WASHINGTON The FBI proposed Thursday the creation of a separate intelligence division in the bureau, an announcement that officials acknowledged was to head off proposals from critics for forming a new, stand-alone domestic intelligence agency to deal with terrorist threats.
The proposal for a Directorate of Intelligence was announced in congressional testimony of FBI Director Robert S. Mueller, who has railed against proposals on Capitol Hill and elsewhere to strip the bureau of its responsibility for domestic intelligence in response to its documented intelligence failures in the months before the Sept. 11, 2001, attacks.

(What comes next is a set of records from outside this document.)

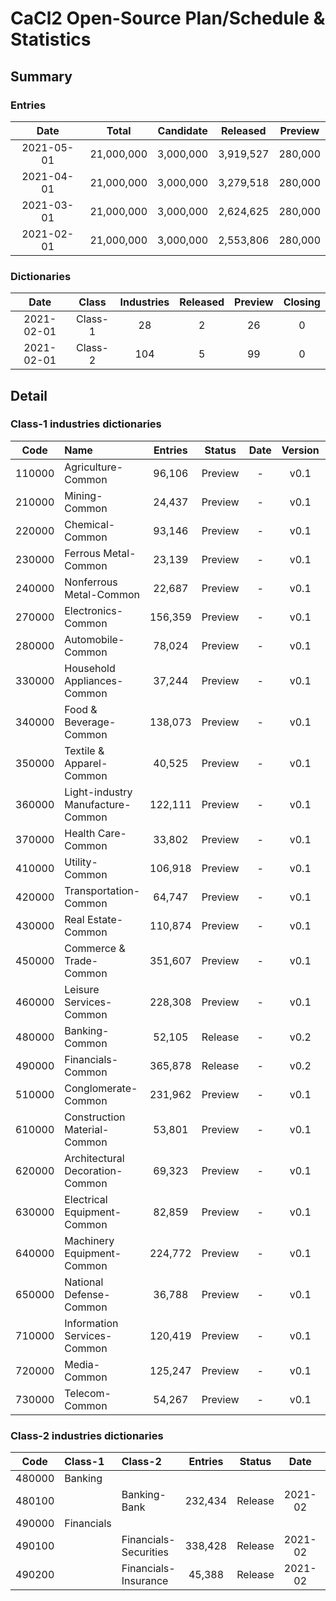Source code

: # CaCl2 Open-Source Plan/Schedule & Statistics

## Summary
### Entries
|  Date |  Total  | Candidate  | Released  | Preview  |
| :----: | :----: |  :----: | :----: | :----: | 
| 2021-05-01 | 21,000,000 | 3,000,000 | 3,919,527 | 280,000 |
| 2021-04-01 | 21,000,000 | 3,000,000 | 3,279,518 | 280,000 |
| 2021-03-01 | 21,000,000 | 3,000,000 | 2,624,625 | 280,000 | 
| 2021-02-01 | 21,000,000 | 3,000,000 | 2,553,806 | 280,000 |

### Dictionaries
|  Date | Class | Industries | Released  | Preview |  Closing  | 
| :----: | :----: | :----: | :----: | :----: | :----: |
| 2021-02-01 | Class-1 |  28  |  2 | 26 | 0 |
| 2021-02-01 | Class-2 |  104 |  5 | 99 | 0 |

## Detail 
### Class-1 industries dictionaries

|  Code | Name | Entries | Status | Date | Version | Format | Download |
| :----:  | :----  |  :----: | :----: | :----: | :----: | :----: | :----: |
| 110000 | Agriculture-Common | 96,106 | Preview |  - | v0.1 | txt | [110000.zip](https://github.com/limccn/cacl2/blob/master/archive/preview/110000.zip) |
| 210000 | Mining-Common | 24,437 | Preview |  - | v0.1 | txt | [210000.zip](https://github.com/limccn/cacl2/blob/master/archive/preview/210000.zip) |
| 220000 | Chemical-Common | 93,146 | Preview |  - | v0.1 | txt | [220000.zip](https://github.com/limccn/cacl2/blob/master/archive/preview/220000.zip) |
| 230000 | Ferrous Metal-Common | 23,139 | Preview |  - | v0.1 | txt | [230000.zip](https://github.com/limccn/cacl2/blob/master/archive/preview/230000.zip) |
| 240000 | Nonferrous Metal-Common | 22,687 | Preview |  - | v0.1 | txt | [240000.zip](https://github.com/limccn/cacl2/blob/master/archive/preview/240000.zip) |
| 270000 | Electronics-Common | 156,359 | Preview |  - | v0.1 | txt | [270000.zip](https://github.com/limccn/cacl2/blob/master/archive/preview/270000.zip) |
| 280000 | Automobile-Common | 78,024 | Preview |  - | v0.1 | txt | [280000.zip](https://github.com/limccn/cacl2/blob/master/archive/preview/280000.zip) |
| 330000 | Household Appliances-Common | 37,244 | Preview |  - | v0.1 | txt | [330000.zip](https://github.com/limccn/cacl2/blob/master/archive/preview/330000.zip) |
| 340000 | Food & Beverage-Common | 138,073 | Preview |  - | v0.1 | txt | [340000.zip](https://github.com/limccn/cacl2/blob/master/archive/preview/340000.zip) |
| 350000 | Textile & Apparel-Common | 40,525 | Preview |  - | v0.1 | txt | [350000.zip](https://github.com/limccn/cacl2/blob/master/archive/preview/350000.zip) |
| 360000 | Light-industry Manufacture-Common | 122,111 | Preview |  - | v0.1 | txt | [360000.zip](https://github.com/limccn/cacl2/blob/master/archive/preview/360000.zip) |
| 370000 | Health Care-Common | 33,802 | Preview |  - | v0.1 | txt | [370000.zip](https://github.com/limccn/cacl2/blob/master/archive/preview/370000.zip) |
| 410000 | Utility-Common | 106,918 | Preview |  - | v0.1 | txt | [410000.zip](https://github.com/limccn/cacl2/blob/master/archive/preview/410000.zip) |
| 420000 | Transportation-Common | 64,747 | Preview |  - | v0.1 | txt | [420000.zip](https://github.com/limccn/cacl2/blob/master/archive/preview/420000.zip) |
| 430000 | Real Estate-Common | 110,874 | Preview |  - | v0.1 | txt | [430000.zip](https://github.com/limccn/cacl2/blob/master/archive/preview/430000.zip) |
| 450000 | Commerce & Trade-Common | 351,607 | Preview |  - | v0.1 | txt | [450000.zip](https://github.com/limccn/cacl2/blob/master/archive/preview/450000.zip) |
| 460000 | Leisure Services-Common | 228,308 | Preview |  - | v0.1 | txt | [460000.zip](https://github.com/limccn/cacl2/blob/master/archive/preview/460000.zip) |
| 480000 | Banking-Common | 52,105 | Release |  - | v0.2 | txt | [480000.zip](https://github.com/limccn/cacl2/blob/master/archive/v0.2/480000.zip) |
| 490000 | Financials-Common | 365,878 | Release |  - | v0.2 | txt | [490000.zip](https://github.com/limccn/cacl2/blob/master/archive/v0.2/490000.zip) |
| 510000 | Conglomerate-Common | 231,962 | Preview |  - | v0.1 | txt | [510000.zip](https://github.com/limccn/cacl2/blob/master/archive/preview/510000.zip) |
| 610000 | Construction Material-Common | 53,801 | Preview |  - | v0.1 | txt | [610000.zip](https://github.com/limccn/cacl2/blob/master/archive/preview/610000.zip) |
| 620000 | Architectural Decoration-Common | 69,323 | Preview |  - | v0.1 | txt | [620000.zip](https://github.com/limccn/cacl2/blob/master/archive/preview/620000.zip) |
| 630000 | Electrical Equipment-Common | 82,859 | Preview |  - | v0.1 | txt | [630000.zip](https://github.com/limccn/cacl2/blob/master/archive/preview/630000.zip) |
| 640000 | Machinery Equipment-Common | 224,772 | Preview |  - | v0.1 | txt | [640000.zip](https://github.com/limccn/cacl2/blob/master/archive/preview/640000.zip) |
| 650000 | National Defense-Common | 36,788 | Preview |  - | v0.1 | txt | [650000.zip](https://github.com/limccn/cacl2/blob/master/archive/preview/650000.zip) |
| 710000 | Information Services-Common | 120,419 | Preview |  - | v0.1 | txt | [710000.zip](https://github.com/limccn/cacl2/blob/master/archive/preview/710000.zip) |
| 720000 | Media-Common | 125,247 | Preview |  - | v0.1 | txt | [720000.zip](https://github.com/limccn/cacl2/blob/master/archive/preview/720000.zip) |
| 730000 | Telecom-Common | 54,267 | Preview |  - | v0.1 | txt | [730000.zip](https://github.com/limccn/cacl2/blob/master/archive/preview/730000.zip) |


### Class-2 industries dictionaries

|  Code | Class-1 | Class-2 | Entries | Status | Date | Version | Format | Download |
| :----:  |:---- | :---- |  :----: | :----: | :----: | :----: | :----: | :----: |
| 480000 | Banking | |  |  | | |  | |
| 480100 | | Banking-Bank | 232,434 | Release | 2021-02 | v0.2 | txt | [480100.zip](https://github.com/limccn/cacl2/blob/master/archive/v0.2/480100.zip) |
| 490000 | Financials | |  |  | | |  | |
| 490100 | | Financials-Securities | 338,428 | Release | 2021-02  | v0.2 | txt | [490100.zip](https://github.com/limccn/cacl2/blob/master/archive/v0.2/490100.zip) |
| 490200 | | Financials-Insurance | 45,388 | Release | 2021-02  | v0.2 | txt | [480200.zip](https://github.com/limccn/cacl2/blob/master/archive/v0.2/480200.zip) |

Appearing before a House appropriations subcommittee, Mueller proposed a "service within a service" in which the bureau would centralize its intelligence duties. The directorate, he said, would have "broad and clear authority over intelligence-related functions" and would be led by an executive assistant director of the FBI who had direct budget authority.

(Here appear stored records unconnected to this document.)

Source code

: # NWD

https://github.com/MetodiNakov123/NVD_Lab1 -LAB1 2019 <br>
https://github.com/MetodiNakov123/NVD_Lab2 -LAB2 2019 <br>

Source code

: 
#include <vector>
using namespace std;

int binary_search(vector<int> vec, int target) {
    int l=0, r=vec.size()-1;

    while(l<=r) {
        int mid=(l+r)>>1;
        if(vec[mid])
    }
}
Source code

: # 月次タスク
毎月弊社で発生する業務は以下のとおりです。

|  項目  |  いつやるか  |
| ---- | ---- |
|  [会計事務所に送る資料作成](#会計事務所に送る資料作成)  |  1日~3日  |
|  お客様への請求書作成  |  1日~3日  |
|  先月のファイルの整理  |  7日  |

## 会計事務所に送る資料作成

Aides to Mueller said the proposal, if approved by Congress, would probably result in the hiring of 100 additional intelligence specialists at the bureau.
Members of the independent commission that is investigating the Sept. 11 attacks, which is in the final weeks of its inquiry, have criticized the bureau for its failures before Sept. 11. Members have said they may recommend creating an American version of MI-5, Britain's domestic counterterrorism agency, to take over many intelligence functions.

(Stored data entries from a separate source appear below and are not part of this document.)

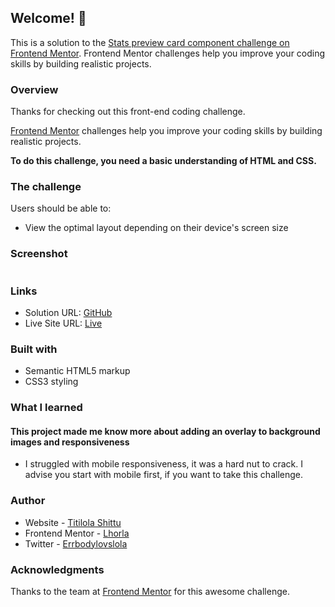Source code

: ## Welcome! 👋

This is a solution to the [Stats preview card component challenge on Frontend Mentor]( ). Frontend Mentor challenges help you improve your coding skills by building realistic projects. 

### Overview

Thanks for checking out this front-end coding challenge.

[Frontend Mentor](https://www.frontendmentor.io) challenges help you improve your coding skills by building realistic projects.

**To do this challenge, you need a basic understanding of HTML and CSS.**

### The challenge

Users should be able to:

- View the optimal layout depending on their device's screen size

### Screenshot

<img src=" " width="500px">

### Links

- Solution URL: [GitHub](https://github.com/Lhorla)
- Live Site URL: [Live]( )

### Built with

- Semantic HTML5 markup
- CSS3 styling


### What I learned
<h4>This project made me know more about adding an overlay to background images and responsiveness</h4>

- I struggled with mobile responsiveness, it was a hard nut to crack. I advise you start with mobile first, if you want to take this challenge.

### Author

- Website - [Titilola Shittu](https://www.your-site.com)
- Frontend Mentor - [Lhorla]( )
- Twitter - [Errbodylovslola](https://www.twitter.com/errbodylovslola)

### Acknowledgments

Thanks to the team at [Frontend Mentor](https://www.frontendmentor.io) for this awesome challenge.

Told of Mueller's announcement, a Democratic member of the commission, Timothy J. Roemer, a former House member from Indiana, said he wanted to review the proposal.
"The FBI is badly broken and needs both systemic and personnel reform," Roemer said. "This is another option, and it might be one that we'd consider."
The announcement was also cautiously welcomed by the leading critics of the bureau on Capitol Hill, including Sen. Charles E. Grassley, R-Iowa, who said the idea was "good in theory, and I hope it works in reality."
He said that the bureau needed "to make sure that tendencies to react to the crime of the day don't get in the way of its focus on fighting terrorism at every level."
Mueller, an ex-federal prosecutor who was sworn in as director days before 9/11, has promised to overhaul the FBI, turning it from its traditional emphasis on basic crime-fighting to focus on preventing terrorist attacks on U.S. soil.